- **Activity**: Transcribe the full listing below, word for word, without pictures.

- **Exercise material**:
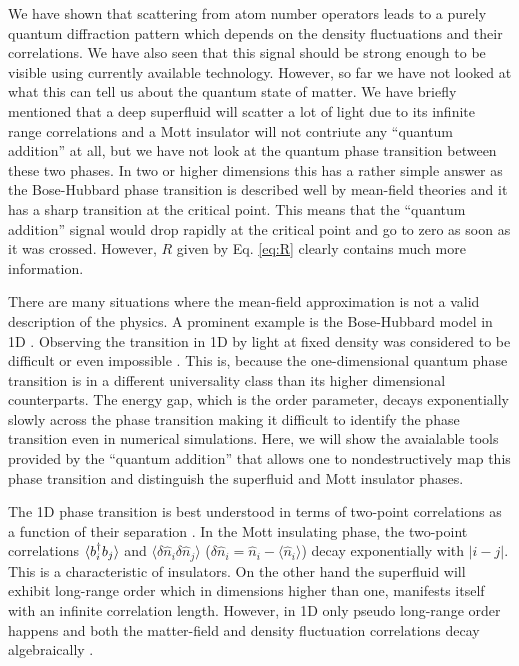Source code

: We have shown that scattering from atom number operators leads to a
purely quantum diffraction pattern which depends on the density
fluctuations and their correlations. We have also seen that this
signal should be strong enough to be visible using currently available
technology. However, so far we have not looked at what this can tell
us about the quantum state of matter. We have briefly mentioned that a
deep superfluid will scatter a lot of light due to its infinite range
correlations and a Mott insulator will not contriute any ``quantum
addition'' at all, but we have not look at the quantum phase
transition between these two phases. In two or higher dimensions this
has a rather simple answer as the Bose-Hubbard phase transition is
described well by mean-field theories and it has a sharp transition at
the critical point. This means that the ``quantum addition'' signal
would drop rapidly at the critical point and go to zero as soon as it
was crossed. However, $R$ given by Eq. \eqref{eq:R} clearly contains
much more information.

There are many situations where the mean-field approximation is not a
valid description of the physics. A prominent example is the
Bose-Hubbard model in 1D \cite{cazalilla2011, ejima2011, kuhner2000,
  pino2012, pino2013}. Observing the transition in 1D by light at
fixed density was considered to be difficult \cite{rogers2014} or even
impossible \cite{roth2003}. This is, because the one-dimensional
quantum phase transition is in a different universality class than its
higher dimensional counterparts. The energy gap, which is the order
parameter, decays exponentially slowly across the phase transition
making it difficult to identify the phase transition even in numerical
simulations. Here, we will show the avaialable tools provided by the
``quantum addition'' that allows one to nondestructively map this
phase transition and distinguish the superfluid and Mott insulator
phases.

The 1D phase transition is best understood in terms of two-point
correlations as a function of their separation \cite{giamarchi}. In
the Mott insulating phase, the two-point correlations $\langle b^\dagger_i
b_j \rangle$ and $\langle \delta \hat{n}_i \delta \hat{n}_j \rangle$
($\delta \hat{n}_i =\hat{n}_i-\langle \hat{n}_i\rangle$) decay
exponentially with $|i-j|$. This is a characteristic of insulators. On
the other hand the superfluid will exhibit long-range order which in
dimensions higher than one, manifests itself with an infinite
correlation length. However, in 1D only pseudo long-range order
happens and both the matter-field and density fluctuation correlations
decay algebraically \cite{giamarchi}.

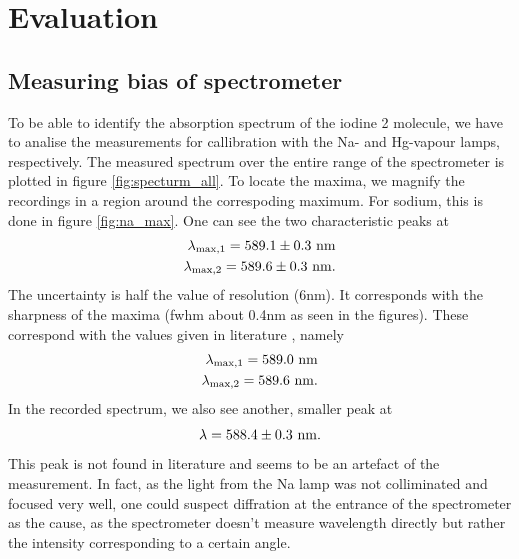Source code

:\section{Evaluation}

\subsection{Measuring bias of spectrometer}
To be able to identify the absorption spectrum of the iodine 2 molecule, we have to analise 
the measurements for callibration with the Na- and Hg-vapour lamps, respectively. The measured
spectrum over the entire range of the spectrometer is plotted in figure \ref{fig:specturm_all}. 
To locate the maxima, we magnify the recordings in a region around the correspoding maximum. 
For sodium, this is done in figure \ref{fig:na_max}. One can see the two characteristic peaks 
at 
\begin{eqnarray*}
    \lambda_\mathrm{max, 1} = 589.1 \pm 0.3 \ \mathrm{nm} \\
    \lambda_\mathrm{max, 2} = 589.6 \pm 0.3 \ \mathrm{nm}.
\end{eqnarray*}
The uncertainty is half the value of 
resolution (6nm). It corresponds with the sharpness of the maxima 
(fwhm about 0.4nm as seen in the figures). 
These correspond with the values given in literature \cite{nist}, namely 
\begin{eqnarray*}
    \lambda_\mathrm{max, 1} = 589.0 \ \mathrm{nm} \\
    \lambda_\mathrm{max, 2} = 589.6 \ \mathrm{nm}.
\end{eqnarray*}
In the recorded spectrum, we also see another, smaller peak at 
\begin{equation}
    \lambda = 588.4 \pm 0.3 \ \mathrm{nm}.
\end{equation} 
This peak is not found in literature \cite{nist} and seems to be an artefact of the measurement. 
In fact, as the light from the Na lamp was not colliminated and focused very well, one could 
suspect diffration at the entrance of the spectrometer as the cause, as the spectrometer 
doesn't measure wavelength directly but rather the intensity corresponding to a certain angle. 

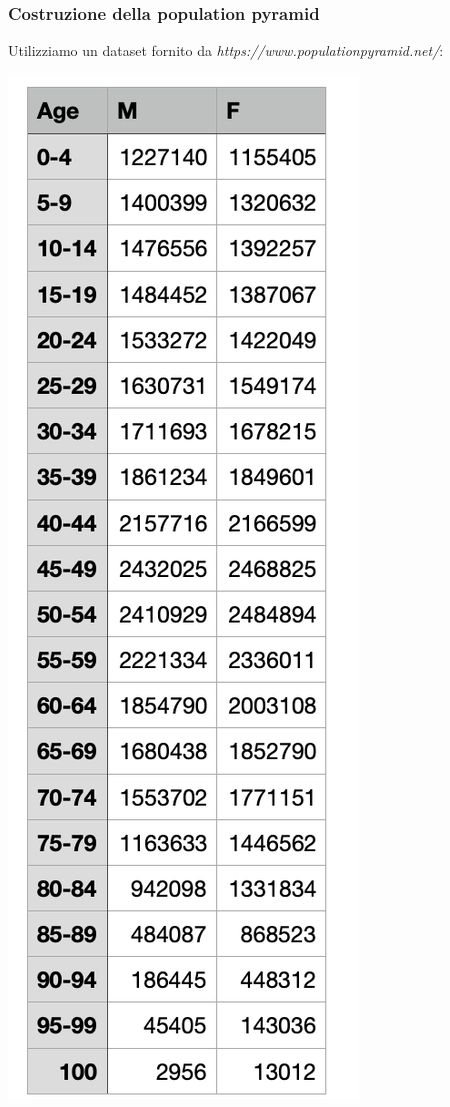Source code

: \documentclass[11pt, oneside]{article}   	%
\begin{document}
\subsubsection{Costruzione della population pyramid}
Utilizziamo un dataset fornito da \emph{https://www.populationpyramid.net/}:
\begin{center}
\includegraphics[scale=0.6]{popitaly}
\end{center}
\end{document}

- **Answer to the exercise**:
Source code

: We have shown that scattering from atom number operators leads to a
purely quantum diffraction pattern which depends on the density
fluctuations and their correlations. We have also seen that this
signal should be strong enough to be visible using currently available
technology. However, so far we have not looked at what this can tell
us about the quantum state of matter. We have briefly mentioned that a
deep superfluid will scatter a lot of light due to its infinite range
correlations and a Mott insulator will not contriute any ``quantum
addition'' at all, but we have not look at the quantum phase
transition between these two phases. In two or higher dimensions this
has a rather simple answer as the Bose-Hubbard phase transition is
described well by mean-field theories and it has a sharp transition at
the critical point. This means that the ``quantum addition'' signal
would drop rapidly at the critical point and go to zero as soon as it
was crossed. However, $R$ given by Eq. \eqref{eq:R} clearly contains
much more information.

There are many situations where the mean-field approximation is not a
valid description of the physics. A prominent example is the
Bose-Hubbard model in 1D \cite{cazalilla2011, ejima2011, kuhner2000,
  pino2012, pino2013}. Observing the transition in 1D by light at
fixed density was considered to be difficult \cite{rogers2014} or even
impossible \cite{roth2003}. This is, because the one-dimensional
quantum phase transition is in a different universality class than its
higher dimensional counterparts. The energy gap, which is the order
parameter, decays exponentially slowly across the phase transition
making it difficult to identify the phase transition even in numerical
simulations. Here, we will show the avaialable tools provided by the
``quantum addition'' that allows one to nondestructively map this
phase transition and distinguish the superfluid and Mott insulator
phases.

The 1D phase transition is best understood in terms of two-point
correlations as a function of their separation \cite{giamarchi}. In
the Mott insulating phase, the two-point correlations $\langle b^\dagger_i
b_j \rangle$ and $\langle \delta \hat{n}_i \delta \hat{n}_j \rangle$
($\delta \hat{n}_i =\hat{n}_i-\langle \hat{n}_i\rangle$) decay
exponentially with $|i-j|$. This is a characteristic of insulators. On
the other hand the superfluid will exhibit long-range order which in
dimensions higher than one, manifests itself with an infinite
correlation length. However, in 1D only pseudo long-range order
happens and both the matter-field and density fluctuation correlations
decay algebraically \cite{giamarchi}.

Source code

:\section{Evaluation}

\subsection{Measuring bias of spectrometer}
To be able to identify the absorption spectrum of the iodine 2 molecule, we have to analise 
the measurements for callibration with the Na- and Hg-vapour lamps, respectively. The measured
spectrum over the entire range of the spectrometer is plotted in figure \ref{fig:specturm_all}. 
To locate the maxima, we magnify the recordings in a region around the correspoding maximum. 
For sodium, this is done in figure \ref{fig:na_max}. One can see the two characteristic peaks 
at 
\begin{eqnarray*}
    \lambda_\mathrm{max, 1} = 589.1 \pm 0.3 \ \mathrm{nm} \\
    \lambda_\mathrm{max, 2} = 589.6 \pm 0.3 \ \mathrm{nm}.
\end{eqnarray*}
The uncertainty is half the value of 
resolution (6nm). It corresponds with the sharpness of the maxima 
(fwhm about 0.4nm as seen in the figures). 
These correspond with the values given in literature \cite{nist}, namely 
\begin{eqnarray*}
    \lambda_\mathrm{max, 1} = 589.0 \ \mathrm{nm} \\
    \lambda_\mathrm{max, 2} = 589.6 \ \mathrm{nm}.
\end{eqnarray*}
In the recorded spectrum, we also see another, smaller peak at 
\begin{equation}
    \lambda = 588.4 \pm 0.3 \ \mathrm{nm}.
\end{equation} 
This peak is not found in literature \cite{nist} and seems to be an artefact of the measurement. 
In fact, as the light from the Na lamp was not colliminated and focused very well, one could 
suspect diffration at the entrance of the spectrometer as the cause, as the spectrometer 
doesn't measure wavelength directly but rather the intensity corresponding to a certain angle. 

Source code

: \documentclass[11pt, oneside]{article}   	%
\begin{document}
\subsubsection{Costruzione della population pyramid}
Utilizziamo un dataset fornito da \emph{https://www.populationpyramid.net/}:
\begin{center}
\includegraphics[scale=0.6]{popitaly}
\end{center}
\end{document}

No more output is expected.